What it demonstrates

  • Nested structured concepts (Product referenced inside ProofOfPurchase)
  • Vision-based extraction with $vision model and structuring_method = "preliminary_text"
  • Using shared method packages for page extraction
  • Batching over pages to process each independently

The Method: bundle.mthds

Concepts

[concept.Product]
description = "A product in a proof of purchase"

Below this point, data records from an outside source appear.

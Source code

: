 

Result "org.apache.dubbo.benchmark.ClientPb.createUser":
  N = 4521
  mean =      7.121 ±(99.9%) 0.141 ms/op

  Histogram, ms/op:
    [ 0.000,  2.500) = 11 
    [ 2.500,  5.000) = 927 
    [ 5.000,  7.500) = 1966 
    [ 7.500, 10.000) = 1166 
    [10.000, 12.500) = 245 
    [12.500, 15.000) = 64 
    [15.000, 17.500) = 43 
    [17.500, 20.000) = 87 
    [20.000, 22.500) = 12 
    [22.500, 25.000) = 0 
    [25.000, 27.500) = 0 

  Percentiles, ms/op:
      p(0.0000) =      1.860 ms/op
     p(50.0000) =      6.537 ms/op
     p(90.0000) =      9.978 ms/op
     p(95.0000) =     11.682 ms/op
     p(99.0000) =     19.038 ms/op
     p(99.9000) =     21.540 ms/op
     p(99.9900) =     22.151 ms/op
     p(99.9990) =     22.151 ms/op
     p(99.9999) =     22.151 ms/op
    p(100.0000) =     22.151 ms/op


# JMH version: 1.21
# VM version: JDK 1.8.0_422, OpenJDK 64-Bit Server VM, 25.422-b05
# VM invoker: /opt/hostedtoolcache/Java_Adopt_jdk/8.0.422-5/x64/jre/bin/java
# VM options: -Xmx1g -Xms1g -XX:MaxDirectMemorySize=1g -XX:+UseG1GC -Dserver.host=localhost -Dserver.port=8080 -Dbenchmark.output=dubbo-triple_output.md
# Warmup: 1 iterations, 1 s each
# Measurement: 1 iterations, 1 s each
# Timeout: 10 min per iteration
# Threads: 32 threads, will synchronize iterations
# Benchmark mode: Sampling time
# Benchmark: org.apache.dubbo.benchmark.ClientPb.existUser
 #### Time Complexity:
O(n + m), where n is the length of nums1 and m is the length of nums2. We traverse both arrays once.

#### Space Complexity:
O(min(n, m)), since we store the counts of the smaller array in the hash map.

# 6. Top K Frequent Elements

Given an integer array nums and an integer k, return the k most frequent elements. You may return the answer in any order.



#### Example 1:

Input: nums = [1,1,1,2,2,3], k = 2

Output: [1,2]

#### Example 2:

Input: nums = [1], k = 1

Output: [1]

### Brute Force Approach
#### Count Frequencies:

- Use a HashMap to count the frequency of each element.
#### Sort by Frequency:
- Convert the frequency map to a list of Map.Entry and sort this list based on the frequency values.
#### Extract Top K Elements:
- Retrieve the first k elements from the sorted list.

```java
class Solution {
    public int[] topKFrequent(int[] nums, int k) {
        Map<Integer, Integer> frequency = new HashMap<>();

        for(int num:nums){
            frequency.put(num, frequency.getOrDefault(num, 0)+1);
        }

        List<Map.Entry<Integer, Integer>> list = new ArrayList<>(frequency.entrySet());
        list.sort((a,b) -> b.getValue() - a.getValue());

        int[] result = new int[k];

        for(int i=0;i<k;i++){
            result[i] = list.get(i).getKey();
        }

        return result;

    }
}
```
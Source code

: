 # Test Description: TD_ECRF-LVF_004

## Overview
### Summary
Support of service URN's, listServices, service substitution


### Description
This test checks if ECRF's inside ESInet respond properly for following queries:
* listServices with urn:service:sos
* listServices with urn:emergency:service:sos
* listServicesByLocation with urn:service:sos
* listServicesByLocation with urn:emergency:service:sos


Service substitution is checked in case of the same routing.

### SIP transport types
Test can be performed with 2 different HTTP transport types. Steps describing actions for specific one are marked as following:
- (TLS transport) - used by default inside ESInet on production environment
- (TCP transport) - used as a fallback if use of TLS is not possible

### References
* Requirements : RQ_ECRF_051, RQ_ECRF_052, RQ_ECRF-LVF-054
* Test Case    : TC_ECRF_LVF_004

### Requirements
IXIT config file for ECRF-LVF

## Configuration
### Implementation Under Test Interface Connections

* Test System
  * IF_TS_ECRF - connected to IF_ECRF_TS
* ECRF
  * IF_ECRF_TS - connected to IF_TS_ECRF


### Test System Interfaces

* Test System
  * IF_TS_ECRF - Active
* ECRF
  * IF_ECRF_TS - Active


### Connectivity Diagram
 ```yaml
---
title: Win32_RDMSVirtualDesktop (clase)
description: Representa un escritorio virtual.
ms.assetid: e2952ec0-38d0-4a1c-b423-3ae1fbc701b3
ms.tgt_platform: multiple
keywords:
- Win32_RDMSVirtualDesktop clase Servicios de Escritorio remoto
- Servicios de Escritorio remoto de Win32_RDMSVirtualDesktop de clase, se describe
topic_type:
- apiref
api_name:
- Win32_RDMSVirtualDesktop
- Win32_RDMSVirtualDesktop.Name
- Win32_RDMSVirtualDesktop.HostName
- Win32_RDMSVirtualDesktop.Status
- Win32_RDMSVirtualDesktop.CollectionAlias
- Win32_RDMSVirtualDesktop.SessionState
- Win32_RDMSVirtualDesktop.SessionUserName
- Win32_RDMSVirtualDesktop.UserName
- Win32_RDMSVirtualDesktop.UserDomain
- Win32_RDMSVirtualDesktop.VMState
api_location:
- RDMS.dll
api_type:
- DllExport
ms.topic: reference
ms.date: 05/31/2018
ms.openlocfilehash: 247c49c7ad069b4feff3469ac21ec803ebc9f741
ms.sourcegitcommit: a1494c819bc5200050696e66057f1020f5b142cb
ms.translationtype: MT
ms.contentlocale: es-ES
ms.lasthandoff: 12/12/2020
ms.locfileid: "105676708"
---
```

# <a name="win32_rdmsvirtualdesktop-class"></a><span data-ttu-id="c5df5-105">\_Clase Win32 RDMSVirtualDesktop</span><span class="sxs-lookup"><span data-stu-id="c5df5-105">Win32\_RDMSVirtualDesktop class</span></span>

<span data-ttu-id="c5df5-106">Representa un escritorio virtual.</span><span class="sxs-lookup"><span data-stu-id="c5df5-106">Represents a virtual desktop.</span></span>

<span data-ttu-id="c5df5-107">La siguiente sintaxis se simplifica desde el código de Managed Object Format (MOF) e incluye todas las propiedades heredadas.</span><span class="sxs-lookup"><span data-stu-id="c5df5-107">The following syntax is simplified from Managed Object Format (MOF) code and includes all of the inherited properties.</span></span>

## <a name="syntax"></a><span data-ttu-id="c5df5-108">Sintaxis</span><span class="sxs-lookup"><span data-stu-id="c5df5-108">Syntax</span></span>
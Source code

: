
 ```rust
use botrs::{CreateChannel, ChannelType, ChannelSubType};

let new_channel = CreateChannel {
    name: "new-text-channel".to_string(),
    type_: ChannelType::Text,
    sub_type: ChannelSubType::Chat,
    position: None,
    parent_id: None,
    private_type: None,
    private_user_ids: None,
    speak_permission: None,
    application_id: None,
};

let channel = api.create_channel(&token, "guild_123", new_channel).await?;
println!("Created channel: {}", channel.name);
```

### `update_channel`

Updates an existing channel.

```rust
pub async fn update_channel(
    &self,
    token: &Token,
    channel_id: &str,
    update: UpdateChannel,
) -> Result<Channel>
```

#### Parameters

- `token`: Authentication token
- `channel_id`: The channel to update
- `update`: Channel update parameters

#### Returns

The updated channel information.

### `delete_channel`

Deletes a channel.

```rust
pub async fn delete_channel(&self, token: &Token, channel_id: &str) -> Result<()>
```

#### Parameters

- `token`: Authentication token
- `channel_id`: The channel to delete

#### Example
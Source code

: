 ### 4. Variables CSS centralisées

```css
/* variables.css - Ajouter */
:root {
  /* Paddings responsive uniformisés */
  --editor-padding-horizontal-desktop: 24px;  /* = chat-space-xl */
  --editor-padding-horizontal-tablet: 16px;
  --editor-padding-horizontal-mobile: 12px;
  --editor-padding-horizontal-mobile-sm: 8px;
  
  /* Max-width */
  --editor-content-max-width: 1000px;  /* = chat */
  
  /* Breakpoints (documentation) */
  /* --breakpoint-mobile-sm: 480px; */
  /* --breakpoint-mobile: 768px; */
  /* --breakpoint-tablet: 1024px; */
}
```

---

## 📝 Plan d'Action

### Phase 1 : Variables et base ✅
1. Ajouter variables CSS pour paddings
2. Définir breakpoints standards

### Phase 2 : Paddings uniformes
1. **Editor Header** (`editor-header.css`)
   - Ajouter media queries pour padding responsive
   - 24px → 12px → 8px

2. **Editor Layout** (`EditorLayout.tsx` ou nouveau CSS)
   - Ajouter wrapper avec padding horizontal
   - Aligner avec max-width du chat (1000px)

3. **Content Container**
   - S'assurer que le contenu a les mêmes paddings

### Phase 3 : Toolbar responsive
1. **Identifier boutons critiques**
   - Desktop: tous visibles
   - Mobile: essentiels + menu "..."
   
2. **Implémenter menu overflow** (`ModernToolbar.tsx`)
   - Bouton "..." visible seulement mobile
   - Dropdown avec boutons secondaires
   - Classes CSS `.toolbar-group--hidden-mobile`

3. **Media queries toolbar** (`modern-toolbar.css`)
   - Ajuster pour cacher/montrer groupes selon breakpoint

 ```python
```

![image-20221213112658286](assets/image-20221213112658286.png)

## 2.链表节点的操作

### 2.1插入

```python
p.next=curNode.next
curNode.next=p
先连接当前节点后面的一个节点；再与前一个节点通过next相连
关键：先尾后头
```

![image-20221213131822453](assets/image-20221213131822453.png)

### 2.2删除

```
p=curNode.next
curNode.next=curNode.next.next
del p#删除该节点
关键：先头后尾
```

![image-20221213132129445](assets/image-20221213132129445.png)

[concept.Product.structure]
name        = { type = "text", description = "Name of the product" }
quantity    = { type = "integer", description = "Quantity purchased" }
unit_price  = { type = "number", description = "Unit price of the product" }
total_price = { type = "number", description = "Total price for this product" }

[concept.ProofOfPurchase]
description = "Elements from a proof of purchase"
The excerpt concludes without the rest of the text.